» Plain-text document sources

+---+

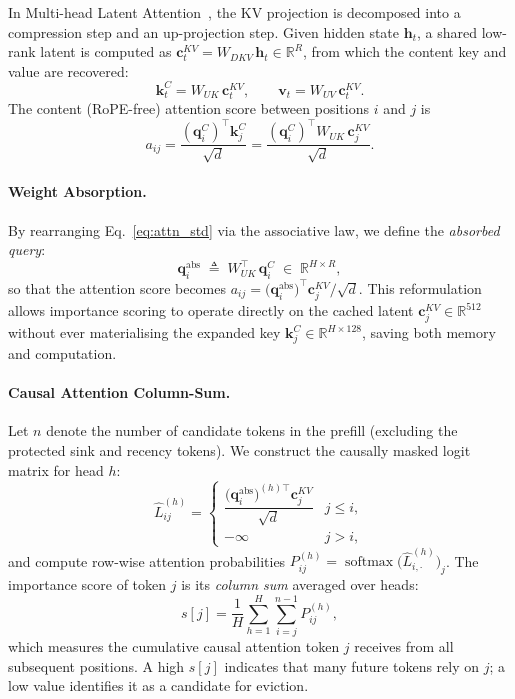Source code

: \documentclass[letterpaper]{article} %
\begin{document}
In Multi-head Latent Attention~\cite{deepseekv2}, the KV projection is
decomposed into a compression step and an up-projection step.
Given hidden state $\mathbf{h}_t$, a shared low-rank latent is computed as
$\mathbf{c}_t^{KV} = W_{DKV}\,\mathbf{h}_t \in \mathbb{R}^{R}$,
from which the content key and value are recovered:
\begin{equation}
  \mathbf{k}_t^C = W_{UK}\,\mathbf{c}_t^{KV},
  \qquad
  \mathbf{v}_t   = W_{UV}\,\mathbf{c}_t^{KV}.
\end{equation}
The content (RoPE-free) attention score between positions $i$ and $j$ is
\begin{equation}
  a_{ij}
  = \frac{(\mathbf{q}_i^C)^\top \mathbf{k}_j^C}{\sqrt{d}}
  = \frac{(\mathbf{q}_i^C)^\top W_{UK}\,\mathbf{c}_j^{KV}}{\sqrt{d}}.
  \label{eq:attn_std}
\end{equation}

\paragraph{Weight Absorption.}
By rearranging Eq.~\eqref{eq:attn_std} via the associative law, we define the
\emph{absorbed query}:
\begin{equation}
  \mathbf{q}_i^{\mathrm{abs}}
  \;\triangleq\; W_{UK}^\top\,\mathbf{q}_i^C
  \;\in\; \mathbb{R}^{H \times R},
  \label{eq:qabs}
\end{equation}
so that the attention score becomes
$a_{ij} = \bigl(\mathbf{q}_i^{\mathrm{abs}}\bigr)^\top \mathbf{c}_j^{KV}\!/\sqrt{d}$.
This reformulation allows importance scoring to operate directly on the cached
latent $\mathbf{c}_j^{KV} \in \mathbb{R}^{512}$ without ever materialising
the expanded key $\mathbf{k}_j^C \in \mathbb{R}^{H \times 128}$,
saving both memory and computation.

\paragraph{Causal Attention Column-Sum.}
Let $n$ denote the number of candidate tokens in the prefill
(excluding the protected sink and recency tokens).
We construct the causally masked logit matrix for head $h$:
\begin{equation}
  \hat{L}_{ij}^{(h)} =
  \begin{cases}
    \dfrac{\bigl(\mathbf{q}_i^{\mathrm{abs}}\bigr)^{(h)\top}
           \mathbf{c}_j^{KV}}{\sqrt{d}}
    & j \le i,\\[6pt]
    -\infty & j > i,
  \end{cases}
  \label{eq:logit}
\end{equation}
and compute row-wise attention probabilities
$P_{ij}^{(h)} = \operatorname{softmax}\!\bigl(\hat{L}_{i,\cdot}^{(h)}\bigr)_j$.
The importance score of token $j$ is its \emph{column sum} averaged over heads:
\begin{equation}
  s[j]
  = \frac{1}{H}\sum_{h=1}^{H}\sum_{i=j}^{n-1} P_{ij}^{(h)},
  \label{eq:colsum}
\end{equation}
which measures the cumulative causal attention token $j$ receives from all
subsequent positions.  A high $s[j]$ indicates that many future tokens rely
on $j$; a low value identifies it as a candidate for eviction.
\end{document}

+---+

» Task requirements
Take the lines above from the one containing "without ever materialising" down to the one containing "which measures the", and transcribe them exactly, both ends included.

» Task answer
latent $\mathbf{c}_j^{KV} \in \mathbb{R}^{512}$ without ever materialising
the expanded key $\mathbf{k}_j^C \in \mathbb{R}^{H \times 128}$,
saving both memory and computation.

\paragraph{Causal Attention Column-Sum.}
Let $n$ denote the number of candidate tokens in the prefill
(excluding the protected sink and recency tokens).
We construct the causally masked logit matrix for head $h$:
\begin{equation}
  \hat{L}_{ij}^{(h)} =
  \begin{cases}
    \dfrac{\bigl(\mathbf{q}_i^{\mathrm{abs}}\bigr)^{(h)\top}
           \mathbf{c}_j^{KV}}{\sqrt{d}}
    & j \le i,\\[6pt]
    -\infty & j > i,
  \end{cases}
  \label{eq:logit}
\end{equation}
and compute row-wise attention probabilities
$P_{ij}^{(h)} = \operatorname{softmax}\!\bigl(\hat{L}_{i,\cdot}^{(h)}\bigr)_j$.
The importance score of token $j$ is its \emph{column sum} averaged over heads:
\begin{equation}
  s[j]
  = \frac{1}{H}\sum_{h=1}^{H}\sum_{i=j}^{n-1} P_{ij}^{(h)},
  \label{eq:colsum}
\end{equation}
which measures the cumulative causal attention token $j$ receives from all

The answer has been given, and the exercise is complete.